Results and Discussion
By estimating the Linear Programming (LP) Model, crops like wheat and canola are removed from the cropping pattern, while the cultivation areas for barley and high-yielding long-grain rice increase by 644% and 31%, respectively. In contrast, the cultivation areas for high-quality long-grain rice and maize decrease by 89% and 10%, respectively. Implementing this model boosts the gross profit of farmers in the Tajan region by 14% solely through adjusting the crop composition, without altering the current input levels. Additionally, the findings show that applying the LP Model results in fertilizer savings of 5%, 13%, and 10% for phosphate, nitrogen, and potash, respectively. The amount of herbicide and fungicide consumption in the LP Model is exactly equal to the current model of the region. However, the implementation of this model will lead to a 5% increase in the consumption of insecticides poison. The amount of irrigation water consumption in the LP Model was calculated to be 2% less than the current model of the region. In addition, the results indicate that by estimating the Goal-Grey Model, only canola is removed from the cropping pattern. Also, in order to achieve the defined goals in this study, the cultivation area of wheat and maize should be equal to 208 and 7356 hectares respectively. However, the flexibility of input usage enables adjustments to other crop cultivation areas, facilitating high-quality long-grain rice production on 970 to 18,157 hectares. Plus, the cultivation area of long-grain rice can vary from 7654 to 9995 hectares. In this model, barley can be removed from the crop composition like the linear pattern or cultivated on a maximum of 2553 hectares. The implementation of the Goal-Grey model will lead to a maximum 2% increase in the gross profit of the farmers of Tajan region compared to the current model of this region. Also, by implementing the Goal-Grey Model, on average, phosphate, nitrogen, and potash fertilizer consumption is saved by 16, 27, and 20 percent, respectively.

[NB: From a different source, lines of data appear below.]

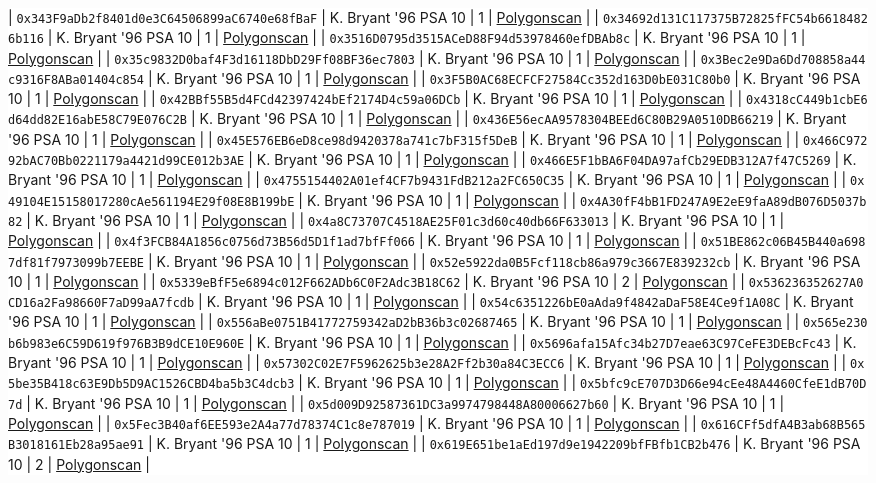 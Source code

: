 | `0x343F9aDb2f8401d0e3C64506899aC6740e68fBaF` | K. Bryant '96 PSA 10 | 1 | [Polygonscan](https://polygonscan.com/tx/0x461a4ddad1f148824e59e1d0222241ba23b486d66e37d9af1d4b4ec8d58b0ad7) |
| `0x34692d131C117375B72825fFC54b66184826b116` | K. Bryant '96 PSA 10 | 1 | [Polygonscan](https://polygonscan.com/tx/0x13624c3058b76f9fb79e6bf47e0ef44ca9c169fc187c69e500572f37d6042c1c) |
| `0x3516D0795d3515ACeD88F94d53978460efDBAb8c` | K. Bryant '96 PSA 10 | 1 | [Polygonscan](https://polygonscan.com/tx/0x07e84c9a4b7ace2c43857a344441c57af067948ed0c9b11246eb19ed7c941dce) |
| `0x35c9832D0baf4F3d16118DbD29Ff08BF36ec7803` | K. Bryant '96 PSA 10 | 1 | [Polygonscan](https://polygonscan.com/tx/0x37c36f22e416e83791d458fbe8533ae0dd6ac7dd791c6e33a375b83c408387bc) |
| `0x3Bec2e9Da6Dd708858a44c9316F8ABa01404c854` | K. Bryant '96 PSA 10 | 1 | [Polygonscan](https://polygonscan.com/tx/0xb25ad44d6b9bb9edcdcd614d629f95a593f388a99040d19dff44ea2eed633c36) |
| `0x3F5B0AC68ECFCF27584Cc352d163D0bE031C80b0` | K. Bryant '96 PSA 10 | 1 | [Polygonscan](https://polygonscan.com/tx/0xa66d88d45b772d484ba39aa9f78c87e7a43d440e8f0b5df17070ec497401ac3c) |
| `0x42BBf55B5d4FCd42397424bEf2174D4c59a06DCb` | K. Bryant '96 PSA 10 | 1 | [Polygonscan](https://polygonscan.com/tx/0xd5099a5cdb6a881b6a2c03937babf859903b515f99ee06bbd558215f0cd9dd50) |
| `0x4318cC449b1cbE6d64dd82E16abE58C79E076C2B` | K. Bryant '96 PSA 10 | 1 | [Polygonscan](https://polygonscan.com/tx/0x5202977ba8103411a6be3783d663202eb5196e80477d99e4a5487e485f8533df) |
| `0x436E56ecAA9578304BEEd6C80B29A0510DB66219` | K. Bryant '96 PSA 10 | 1 | [Polygonscan](https://polygonscan.com/tx/0x9a9ba18fd5d371f46751e8c3c246c7f559cd02effa760b1c7d55a270589c2c7e) |
| `0x45E576EB6eD8ce98d9420378a741c7bF315f5DeB` | K. Bryant '96 PSA 10 | 1 | [Polygonscan](https://polygonscan.com/tx/0x905db0ad65ecf2a496011a62a6f8be24ac045d85f2303c065c9d7975598574b3) |
| `0x466C97292bAC70Bb0221179a4421d99CE012b3AE` | K. Bryant '96 PSA 10 | 1 | [Polygonscan](https://polygonscan.com/tx/0xe00d122c1b4ab2c26b745393da53cfe35d1ede54d94db2c3221e99020323d979) |
| `0x466E5F1bBA6F04DA97afCb29EDB312A7f47C5269` | K. Bryant '96 PSA 10 | 1 | [Polygonscan](https://polygonscan.com/tx/0x98783c3583cd8f99a816acab892e5ba0b66f521b409ddabeed9d77142bd49fca) |
| `0x4755154402A01ef4CF7b9431FdB212a2FC650C35` | K. Bryant '96 PSA 10 | 1 | [Polygonscan](https://polygonscan.com/tx/0xcacaa2b6ad3039592ef48c31d479935b7a604433137558be9e06f61f9de4201a) |
| `0x49104E15158017280cAe561194E29f08E8B199bE` | K. Bryant '96 PSA 10 | 1 | [Polygonscan](https://polygonscan.com/tx/0xf0a3e9314d94ce0e488c71e97347326a2d5a5e721e6ec6625be9e65abe88db9e) |
| `0x4A30fF4bB1FD247A9E2eE9faA89dB076D5037b82` | K. Bryant '96 PSA 10 | 1 | [Polygonscan](https://polygonscan.com/tx/0xae9176a69953388587e9afdb1a3b2b76b741b7b31a1d51ff633d26e0c18a4892) |
| `0x4a8C73707C4518AE25F01c3d60c40db66F633013` | K. Bryant '96 PSA 10 | 1 | [Polygonscan](https://polygonscan.com/tx/0x1306c56e9c5f2eaff2229dbb374278d41552fa2e85ef549dc465d78df1edf399) |
| `0x4f3FCB84A1856c0756d73B56d5D1f1ad7bfFf066` | K. Bryant '96 PSA 10 | 1 | [Polygonscan](https://polygonscan.com/tx/0x56be2f713ceb7dd7a5298d8c124c650a1308902035625616e53abde7dcb6405e) |
| `0x51BE862c06B45B440a6987df81f7973099b7EEBE` | K. Bryant '96 PSA 10 | 1 | [Polygonscan](https://polygonscan.com/tx/0x2392dffd7f471170b2997cecc73eb3fc05db6099255a91a9f52061b192573095) |
| `0x52e5922da0B5Fcf118cb86a979c3667E839232cb` | K. Bryant '96 PSA 10 | 1 | [Polygonscan](https://polygonscan.com/tx/0xad9be590bf4a094dbdba33e94e672dc27f29c51288f306b6842860070459e655) |
| `0x5339eBfF5e6894c012F662ADb6C0F2Adc3B18C62` | K. Bryant '96 PSA 10 | 2 | [Polygonscan](https://polygonscan.com/tx/0xd49b946745538db85d6c784efa5a2750789ab9f4c7a799e543aad354084e7b0a) |
| `0x536236352627A0CD16a2Fa98660F7aD99aA7fcdb` | K. Bryant '96 PSA 10 | 1 | [Polygonscan](https://polygonscan.com/tx/0x7cb193020e7249dbbb0f5e2acd8d92980fd10ceeb144f5217b02370c0e32156f) |
| `0x54c6351226bE0aAda9f4842aDaF58E4Ce9f1A08C` | K. Bryant '96 PSA 10 | 1 | [Polygonscan](https://polygonscan.com/tx/0x4a7c832557eb525bb40ccbab1c89c0b0cb77ac0f45b0007e718574d4dba83bc0) |
| `0x556aBe0751B41772759342aD2bB36b3c02687465` | K. Bryant '96 PSA 10 | 1 | [Polygonscan](https://polygonscan.com/tx/0x3a6e89c21ba46f7a2b6e32926d14fa2974833c2e21390fad292f1094533a808c) |
| `0x565e230b6b983e6C59D619f976B3B9dCE10E960E` | K. Bryant '96 PSA 10 | 1 | [Polygonscan](https://polygonscan.com/tx/0x202aecd220ec5b04fe5d0c4218b1a4f5a22a875d182564d8dab740e5b95f1910) |
| `0x5696afa15Afc34b27D7eae63C97CeFE3DEBcFc43` | K. Bryant '96 PSA 10 | 1 | [Polygonscan](https://polygonscan.com/tx/0x5d8ce4c55df28276dd81c47f2bb024acbd95cd4d5159bc56539a303cfa175caf) |
| `0x57302C02E7F5962625b3e28A2Ff2b30a84C3ECC6` | K. Bryant '96 PSA 10 | 1 | [Polygonscan](https://polygonscan.com/tx/0x88b6ff53322258659038d5a20591ca0955357d9e40671baedebe976385ebc9d5) |
| `0x5be35B418c63E9Db5D9AC1526CBD4ba5b3C4dcb3` | K. Bryant '96 PSA 10 | 1 | [Polygonscan](https://polygonscan.com/tx/0xd29f131e7b2b40a8d5c02b1b05dde0b634476053ecabd0f9300c3ccc5d28c432) |
| `0x5bfc9cE707D3D66e94cEe48A4460CfeE1dB70D7d` | K. Bryant '96 PSA 10 | 1 | [Polygonscan](https://polygonscan.com/tx/0x44b9cd36c231473a9e44b3aa9344c3880a0d5a5162c7fd503758e1a91692527b) |
| `0x5d009D92587361DC3a9974798448A80006627b60` | K. Bryant '96 PSA 10 | 1 | [Polygonscan](https://polygonscan.com/tx/0xdf80a13abc7c1f9891d46490b54e30cb8888f51bf830fab064e3746f8bae1da5) |
| `0x5Fec3B40af6EE593e2A4a77d78374C1c8e787019` | K. Bryant '96 PSA 10 | 1 | [Polygonscan](https://polygonscan.com/tx/0x3894ee7701613a6fac2538d6217eaee3f98cf463bec260e7cb2177704c55b521) |
| `0x616CFf5dfA4B3ab68B565B3018161Eb28a95ae91` | K. Bryant '96 PSA 10 | 1 | [Polygonscan](https://polygonscan.com/tx/0xb57795ec9573eaa89f8e5cb53296813f2b8be595db85b1133924e320f6e27148) |
| `0x619E651be1aEd197d9e1942209bfFBfb1CB2b476` | K. Bryant '96 PSA 10 | 2 | [Polygonscan](https://polygonscan.com/tx/0x90aa5c91ca51ad361a5b19aa256a668f4e5b2f6a2082ab3f14bdd3edad9c5a77) | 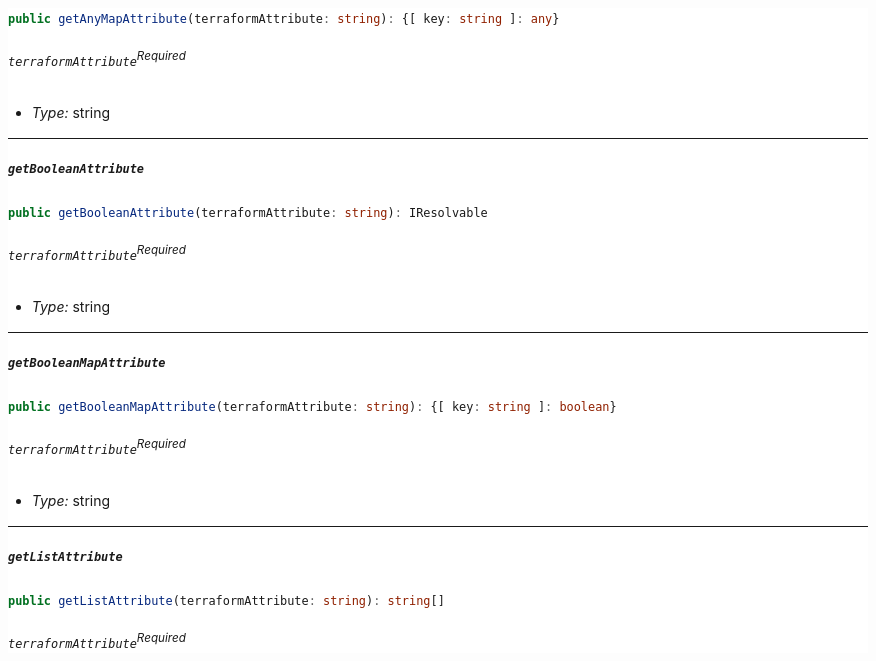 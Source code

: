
 ```typescript
public getAnyMapAttribute(terraformAttribute: string): {[ key: string ]: any}
```

###### `terraformAttribute`<sup>Required</sup> <a name="terraformAttribute" id="@cdktf/provider-cloudflare.teamsLocation.TeamsLocationNetworksOutputReference.getAnyMapAttribute.parameter.terraformAttribute"></a>

- *Type:* string

---

##### `getBooleanAttribute` <a name="getBooleanAttribute" id="@cdktf/provider-cloudflare.teamsLocation.TeamsLocationNetworksOutputReference.getBooleanAttribute"></a>

```typescript
public getBooleanAttribute(terraformAttribute: string): IResolvable
```

###### `terraformAttribute`<sup>Required</sup> <a name="terraformAttribute" id="@cdktf/provider-cloudflare.teamsLocation.TeamsLocationNetworksOutputReference.getBooleanAttribute.parameter.terraformAttribute"></a>

- *Type:* string

---

##### `getBooleanMapAttribute` <a name="getBooleanMapAttribute" id="@cdktf/provider-cloudflare.teamsLocation.TeamsLocationNetworksOutputReference.getBooleanMapAttribute"></a>

```typescript
public getBooleanMapAttribute(terraformAttribute: string): {[ key: string ]: boolean}
```

###### `terraformAttribute`<sup>Required</sup> <a name="terraformAttribute" id="@cdktf/provider-cloudflare.teamsLocation.TeamsLocationNetworksOutputReference.getBooleanMapAttribute.parameter.terraformAttribute"></a>

- *Type:* string

---

##### `getListAttribute` <a name="getListAttribute" id="@cdktf/provider-cloudflare.teamsLocation.TeamsLocationNetworksOutputReference.getListAttribute"></a>

```typescript
public getListAttribute(terraformAttribute: string): string[]
```

###### `terraformAttribute`<sup>Required</sup> <a name="terraformAttribute" id="@cdktf/provider-cloudflare.teamsLocation.TeamsLocationNetworksOutputReference.getListAttribute.parameter.terraformAttribute"></a>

In addition, with the implementation of the Goal-Grey Model, the consumption of agricultural pesticides will decrease from 733 to 355 thousand liters on average.
Conclusion
The LP Model is designed based on current regional conditions; however, as a single-objective model with fixed parameters, it lacks the flexibility to offer an adaptable program for farmers during drought or wet periods or when inputs are limited. Findings indicate that under current conditions, there is excessive use of chemical inputs and irrigation water. By accounting for data uncertainty, the Goal-Gray model addresses these limitations, balancing economic and environmental objectives and defining a cultivation range for selected crops.
Acknowledgement
We are grateful to the experts of agronomy management and plant conservation management of Mazandaran Province Agricultural Jihad Organization and Sari City Agricultural Jihad Management who cooperated in data collection. This article is taken from the preliminary results of a doctoral dissertation with material and intellectual rights related to Sari Agricultural Sciences and Natural Resources University, which is gratefully acknowledged.